Common Myths about VoLTE
One of the biggest predicted trends of 2016 among those in the telco industry is the rise of VoLTE, or Voice over LTE services. Major carriers like AT&T and Verizon Wireless have announced their launch plans or have launched them already. There are a number of benefits of VoLTE for service providers, including financial incentives. Yet at the same time this technology could be useful for individual consumers and businesses alike. As with most hyped up new trends, there’s a lot of chatter about VoLTE and this has led to some myths being spread. Here are a few of the most common myths about this new form of voice transfer technology.
VoLTE is no different from VoIP.
You’re most likely already quite familiar with VoIP services like Skype, which transmit your voice calls using small packets of data over an IP network. In essence, VoLTE also happens to work over an IP network in the same way, but in this case it only uses the high-speed LTE network to provide crystal clear connections, fewer dropped calls, and a more inclusive package. There will be a higher standard applied to VoLTE calls offered by large carriers like Nokia Networks or Verizon in comparison to VoIP services accessed through third party apps.
VoLTE will be a battery drain.
If you currently use VoIP services, you know that they can drain your battery quite quickly particularly if you’re placing long calls abroad. With VoLTE, there’s no need for voice and data to run simultaneously, saving your battery life. Only data is used with this type of service, which boosts calling efficiency.
It’s no different from other OTT services.

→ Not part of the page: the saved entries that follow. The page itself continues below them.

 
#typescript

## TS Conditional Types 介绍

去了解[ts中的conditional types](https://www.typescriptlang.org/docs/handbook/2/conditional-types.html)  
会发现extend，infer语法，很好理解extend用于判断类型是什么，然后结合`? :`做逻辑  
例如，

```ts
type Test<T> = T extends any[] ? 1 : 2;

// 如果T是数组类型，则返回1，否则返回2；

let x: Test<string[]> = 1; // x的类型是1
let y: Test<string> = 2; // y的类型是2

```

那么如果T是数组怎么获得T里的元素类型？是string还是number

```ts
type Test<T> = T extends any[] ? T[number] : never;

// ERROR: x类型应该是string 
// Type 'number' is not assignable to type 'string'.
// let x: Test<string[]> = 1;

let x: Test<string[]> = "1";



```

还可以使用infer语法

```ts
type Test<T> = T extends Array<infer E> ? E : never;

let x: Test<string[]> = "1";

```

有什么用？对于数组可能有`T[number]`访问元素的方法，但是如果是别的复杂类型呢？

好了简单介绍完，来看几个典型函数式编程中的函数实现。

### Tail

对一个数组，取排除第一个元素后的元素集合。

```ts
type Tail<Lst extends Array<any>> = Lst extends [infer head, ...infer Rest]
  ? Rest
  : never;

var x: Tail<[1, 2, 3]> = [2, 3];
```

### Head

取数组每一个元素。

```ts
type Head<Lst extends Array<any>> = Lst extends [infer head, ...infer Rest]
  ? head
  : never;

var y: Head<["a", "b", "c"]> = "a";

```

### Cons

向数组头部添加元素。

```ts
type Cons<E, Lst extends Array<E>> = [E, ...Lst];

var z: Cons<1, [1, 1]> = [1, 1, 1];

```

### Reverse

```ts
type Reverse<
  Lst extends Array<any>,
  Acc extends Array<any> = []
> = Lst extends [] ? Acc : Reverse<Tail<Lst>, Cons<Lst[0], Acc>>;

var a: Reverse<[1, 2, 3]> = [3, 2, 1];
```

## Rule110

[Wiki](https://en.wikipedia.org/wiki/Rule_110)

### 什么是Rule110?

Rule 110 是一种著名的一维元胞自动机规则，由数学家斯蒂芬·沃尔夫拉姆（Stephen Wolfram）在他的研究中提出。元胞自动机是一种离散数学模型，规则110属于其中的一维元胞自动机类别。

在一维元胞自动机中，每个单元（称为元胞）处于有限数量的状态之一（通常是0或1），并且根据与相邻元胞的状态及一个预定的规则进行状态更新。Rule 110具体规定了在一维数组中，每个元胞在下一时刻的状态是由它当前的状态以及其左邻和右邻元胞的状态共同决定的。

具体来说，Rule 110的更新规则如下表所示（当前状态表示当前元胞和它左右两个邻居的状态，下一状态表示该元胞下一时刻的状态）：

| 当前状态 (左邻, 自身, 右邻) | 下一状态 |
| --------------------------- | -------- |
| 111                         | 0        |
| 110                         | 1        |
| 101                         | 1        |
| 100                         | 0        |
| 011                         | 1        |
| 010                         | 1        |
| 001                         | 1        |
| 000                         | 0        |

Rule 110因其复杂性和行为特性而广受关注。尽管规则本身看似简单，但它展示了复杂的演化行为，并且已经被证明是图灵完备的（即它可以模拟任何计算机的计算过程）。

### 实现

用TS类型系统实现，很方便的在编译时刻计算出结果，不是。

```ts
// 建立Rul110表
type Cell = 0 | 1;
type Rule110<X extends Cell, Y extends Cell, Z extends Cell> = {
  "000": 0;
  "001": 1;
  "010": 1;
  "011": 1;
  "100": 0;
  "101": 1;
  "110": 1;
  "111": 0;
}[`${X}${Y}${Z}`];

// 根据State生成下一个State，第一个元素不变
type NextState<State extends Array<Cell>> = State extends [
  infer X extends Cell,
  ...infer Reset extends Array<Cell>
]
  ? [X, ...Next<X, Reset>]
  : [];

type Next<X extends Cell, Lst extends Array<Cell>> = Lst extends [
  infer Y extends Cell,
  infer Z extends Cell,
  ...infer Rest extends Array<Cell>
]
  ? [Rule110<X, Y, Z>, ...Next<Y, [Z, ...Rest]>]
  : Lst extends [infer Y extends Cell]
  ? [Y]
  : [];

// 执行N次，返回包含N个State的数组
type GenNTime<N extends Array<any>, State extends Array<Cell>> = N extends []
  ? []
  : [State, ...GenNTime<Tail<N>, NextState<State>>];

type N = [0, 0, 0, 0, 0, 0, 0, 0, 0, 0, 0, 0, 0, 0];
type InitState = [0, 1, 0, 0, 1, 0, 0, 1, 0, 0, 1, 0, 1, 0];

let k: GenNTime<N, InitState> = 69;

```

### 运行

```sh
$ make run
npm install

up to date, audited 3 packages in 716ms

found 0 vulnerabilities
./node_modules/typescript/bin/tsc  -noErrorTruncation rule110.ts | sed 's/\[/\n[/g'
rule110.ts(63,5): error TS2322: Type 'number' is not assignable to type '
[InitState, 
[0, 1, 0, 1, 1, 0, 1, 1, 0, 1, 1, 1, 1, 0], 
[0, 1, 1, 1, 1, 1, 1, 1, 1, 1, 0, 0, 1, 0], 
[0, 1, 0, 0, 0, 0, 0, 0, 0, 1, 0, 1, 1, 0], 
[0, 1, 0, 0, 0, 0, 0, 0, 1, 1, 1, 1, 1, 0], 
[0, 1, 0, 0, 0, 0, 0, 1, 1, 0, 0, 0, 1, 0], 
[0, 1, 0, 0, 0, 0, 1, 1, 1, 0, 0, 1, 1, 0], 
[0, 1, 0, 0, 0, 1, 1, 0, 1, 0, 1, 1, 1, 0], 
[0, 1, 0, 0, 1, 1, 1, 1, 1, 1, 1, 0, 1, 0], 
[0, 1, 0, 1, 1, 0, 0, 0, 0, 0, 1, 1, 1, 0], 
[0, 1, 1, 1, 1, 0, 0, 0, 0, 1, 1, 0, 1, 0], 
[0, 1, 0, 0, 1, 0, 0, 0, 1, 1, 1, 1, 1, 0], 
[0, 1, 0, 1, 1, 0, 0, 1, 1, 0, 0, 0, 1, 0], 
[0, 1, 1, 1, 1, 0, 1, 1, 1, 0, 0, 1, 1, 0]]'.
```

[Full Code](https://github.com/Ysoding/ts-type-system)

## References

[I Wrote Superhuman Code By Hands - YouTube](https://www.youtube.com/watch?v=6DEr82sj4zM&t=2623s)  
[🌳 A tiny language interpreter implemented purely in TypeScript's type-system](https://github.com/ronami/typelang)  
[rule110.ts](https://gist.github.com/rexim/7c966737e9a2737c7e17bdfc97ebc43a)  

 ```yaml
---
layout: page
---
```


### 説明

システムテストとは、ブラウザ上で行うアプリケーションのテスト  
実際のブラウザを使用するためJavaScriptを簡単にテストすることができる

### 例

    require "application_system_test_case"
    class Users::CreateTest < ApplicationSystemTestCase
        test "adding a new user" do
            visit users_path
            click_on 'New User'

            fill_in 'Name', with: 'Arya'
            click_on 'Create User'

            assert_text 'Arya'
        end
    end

OTT services stand for ‘over the top,’ and refers to the delivery of extra features or content over the internet that you can access without a subscription, such as Netflix or even Skype. With OTT services, you’re using your service provider’s network to access these extra features, and the service provider has nothing to do with them. VoLTE is different in that although it offers benefits similar to OTT services, including direct video calls and global reach, it is offered through the main service provider.
This is only useful for businesses.
With its ability to provide clear calls and OTT services at a distance, it seems like VoLTE is designed especially for international business purposes. Yet it also boasts a number of applications that would be applicable to individual consumers. Improved call quality and high definition voice capabilities are benefits for everyone.
VoLTE will be more complicated.
So with extra features, will VoLTE be more complicated to implement? Will it require a more complicated billing system? This is a very common misconception that could potentially put customers off of signing up for this service. However, the opposite is actually true. It’s not only easier for the service provider to offer this more efficient technology, but it also streamlines billing for both of you. Rather than paying for separate voice and data, you can pay for everything in one. Furthermore, there’s no need to download and maintain third-party apps like you would with WhatsApp or Skype to access similar features.
By understanding a bit more about VoLTE and how it works, you can make a more informed decision about whether or not this technology is right for you.